Stopping cell division during aging depends on a single protein
Cellular aging, which occurs after multiple cycles of division, is completely controlled by one key protein, the ATM enzyme. The discovery helps explain why cells stop dividing, as well as why they age faster in laboratories than in the body. When cells divide, their telomeres—the protective tips of chromosomes—gradually shorten. At some point, they become so short that the cell begins to perceive them as damaged DNA. In response, a process is started that permanently stops the division. This is called replicative aging and is an important defense mechanism against cancer: cells with damaged chromosomes lose their ability to multiply uncontrollably.
Scientists have established that ATM protein, which reacts to DNA breaks and usually protects genetic material from damage, is fully responsible for triggering this mechanism. If the ATM is blocked, the cells continue to divide longer than normal. Moreover, if you turn off the ATM in cells that are already old, they start dividing again — that is, the stop turns out to be reversible.

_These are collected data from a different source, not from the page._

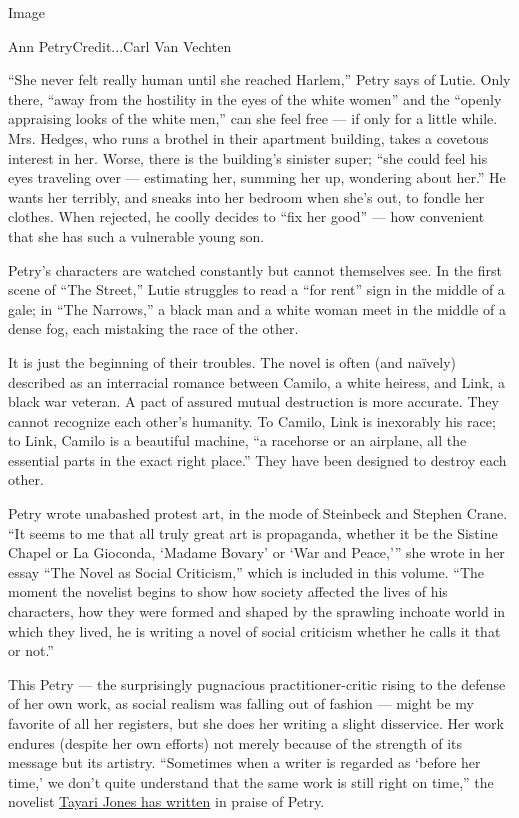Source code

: Image

Ann PetryCredit...Carl Van Vechten

``She never felt really human until she reached Harlem,'' Petry says of
Lutie. Only there, ``away from the hostility in the eyes of the white
women'' and the ``openly appraising looks of the white men,'' can she
feel free --- if only for a little while. Mrs. Hedges, who runs a
brothel in their apartment building, takes a covetous interest in her.
Worse, there is the building's sinister super; ``she could feel his eyes
traveling over --- estimating her, summing her up, wondering about
her.'' He wants her terribly, and sneaks into her bedroom when she's
out, to fondle her clothes. When rejected, he coolly decides to ``fix
her good'' --- how convenient that she has such a vulnerable young son.

Petry's characters are watched constantly but cannot themselves see. In
the first scene of ``The Street,'' Lutie struggles to read a ``for
rent'' sign in the middle of a gale; in ``The Narrows,'' a black man and
a white woman meet in the middle of a dense fog, each mistaking the race
of the other.

It is just the beginning of their troubles. The novel is often (and
naïvely) described as an interracial romance between Camilo, a white
heiress, and Link, a black war veteran. A pact of assured mutual
destruction is more accurate. They cannot recognize each other's
humanity. To Camilo, Link is inexorably his race; to Link, Camilo is a
beautiful machine, ``a racehorse or an airplane, all the essential parts
in the exact right place.'' They have been designed to destroy each
other.

Petry wrote unabashed protest art, in the mode of Steinbeck and Stephen
Crane. ``It seems to me that all truly great art is propaganda, whether
it be the Sistine Chapel or La Gioconda, `Madame Bovary' or `War and
Peace,''' she wrote in her essay ``The Novel as Social Criticism,''
which is included in this volume. ``The moment the novelist begins to
show how society affected the lives of his characters, how they were
formed and shaped by the sprawling inchoate world in which they lived,
he is writing a novel of social criticism whether he calls it that or
not.''

This Petry --- the surprisingly pugnacious practitioner-critic rising to
the defense of her own work, as social realism was falling out of
fashion --- might be my favorite of all her registers, but she does her
writing a slight disservice. Her work endures (despite her own efforts)
not merely because of the strength of its message but its artistry.
``Sometimes when a writer is regarded as `before her time,' we don't
quite understand that the same work is still right on time,'' the
novelist
\href{https://www.nytimes3xbfgragh.onion/2018/11/10/books/review/in-praise-of-ann-petry.html}{Tayari
Jones has written} in praise of Petry.

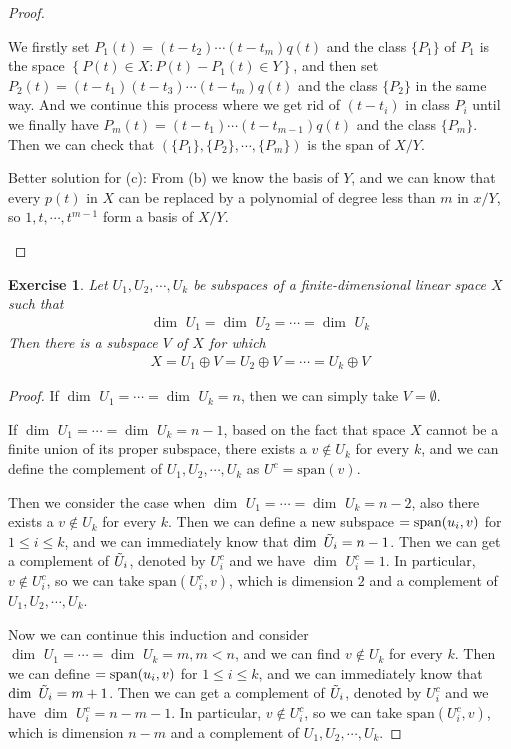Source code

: \documentclass[11pt]{book}
\newtheorem{exercise}{Exercise}[section]
\theoremstyle{definition}
\numberwithin{equation}{chapter}
\begin{document}
\begin{proof}
\begin{enumerate}[label=(\alph*)]
    We firstly set $P_1(t) = (t-t_2)\cdots(t-t_m)q(t)$ and the class $\{P_1\}$ of $P_1$ is the space $\left\{P(t)\in X: P(t) - P_1(t) \in Y \right\}$, and then set $P_2(t) = (t-t_1)(t-t_3)\cdots(t-t_m)q(t)$ and the class $\{P_2 \}$ in the same way. And we continue this process where we get rid of $(t-t_i)$ in class $P_i$ until we finally have $P_m(t) = (t-t_1)\cdots(t-t_{m-1})q(t)$ and the class $\{P_m \}$. Then we can check that $( \{P_1\}, \{P_2\}, \cdots, \{P_m\})$ is the span of $X/Y$.
    
    Better solution for (c): From (b) we know the basis of $Y$, and we can know that every $p(t)$ in $X$ can be replaced by a polynomial of degree less than $m$ in $x/Y$, so $1, t, \cdots, t^{m-1}$ form a basis of $X/Y$.
\end{enumerate}
\end{proof}

\medskip

\begin{exercise}\label{ex_5}
Let $U_1,U_2,\cdots,U_k$ be subspaces of a finite-dimensional linear space $X$ such that
\begin{align*}
     \dim \,\,U_1 =  \dim \,\,U_2 = \cdots =  \dim \,\,U_k
\end{align*}
Then there is a subspace $V$ of $X$ for which
\begin{align*}
    X = U_1\oplus V = U_2\oplus V = \cdots = U_k\oplus V
\end{align*}
\end{exercise}
\begin{proof}
If $ \dim \,\, U_1 = \cdots =  \dim \,\, U_k = n$, then we can simply take $V = \emptyset$.

If $ \dim \,\, U_1 = \cdots =  \dim \,\, U_k = n-1$, based on the fact that space $X$ cannot be a finite union of its proper subspace, there exists a $v \notin U_k$ for every $k$, and we can define the complement of $U_1, U_2, \cdots, U_k$ as $U^c = \text{span}(v)$.

Then we consider the case when $ \dim \,\, U_1 = \cdots =  \dim \,\, U_k = n-2$, also there exists a $v \notin U_k$ for every $k$. Then we can define a new subspace $\title{\Tilde{U}_i} = \text{span}(u_i,v)$ for $1 \leq i \leq k$, and we can immediately know that $ \dim \,\, \Tilde{U}_i = n - 1$. Then we can get a complement of $\Tilde{U}_i$, denoted by $U_i^c$ and we have $ \dim \,\, U_i^c = 1$. In particular, $v \notin U_i^c$, so we can take $\text{span} (U_i^c, v)$, which is dimension $2$ and a complement of $U_1, U_2, \cdots, U_k$.

Now we can continue this induction and consider $ \dim \,\, U_1 = \cdots =  \dim \,\, U_k = m, m < n$, and we can find $v \notin U_k$ for every $k$. Then we can define $\title{\Tilde{U}_i} = \text{span}(u_i,v)$ for $1 \leq i \leq k$, and we can immediately know that $ \dim \,\, \Tilde{U}_i = m + 1$. Then we can get a complement of $\Tilde{U}_i$, denoted by $U_i^c$ and we have $ \dim \,\, U_i^c = n - m - 1$. In particular, $v \notin U_i^c$, so we can take $\text{span} (U_i^c, v)$, which is dimension $n - m$ and a complement of $U_1, U_2, \cdots, U_k$.
\end{proof}
\end{document}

The researchers also explained a mystery that biologists have been facing for decades: cells in laboratories where oxygen levels are higher age faster than in the body. It turned out that with a high oxygen content, ATM becomes overactive: it begins to perceive shortened telomeres too strictly as dangerous damage and prematurely activates the mechanism for stopping division. In a living organism, where there is significantly less oxygen, ATM works more smoothly, and cells retain their ability to divide longer.
Experiments have shown that the ATM’s reaction to reactive oxygen species, which change its structure, plays a key role in this. When oxygen levels are low, ATM is less sensitive, and cells tolerate shorter telomeres. At high levels, the protein reacts too quickly, and aging occurs earlier.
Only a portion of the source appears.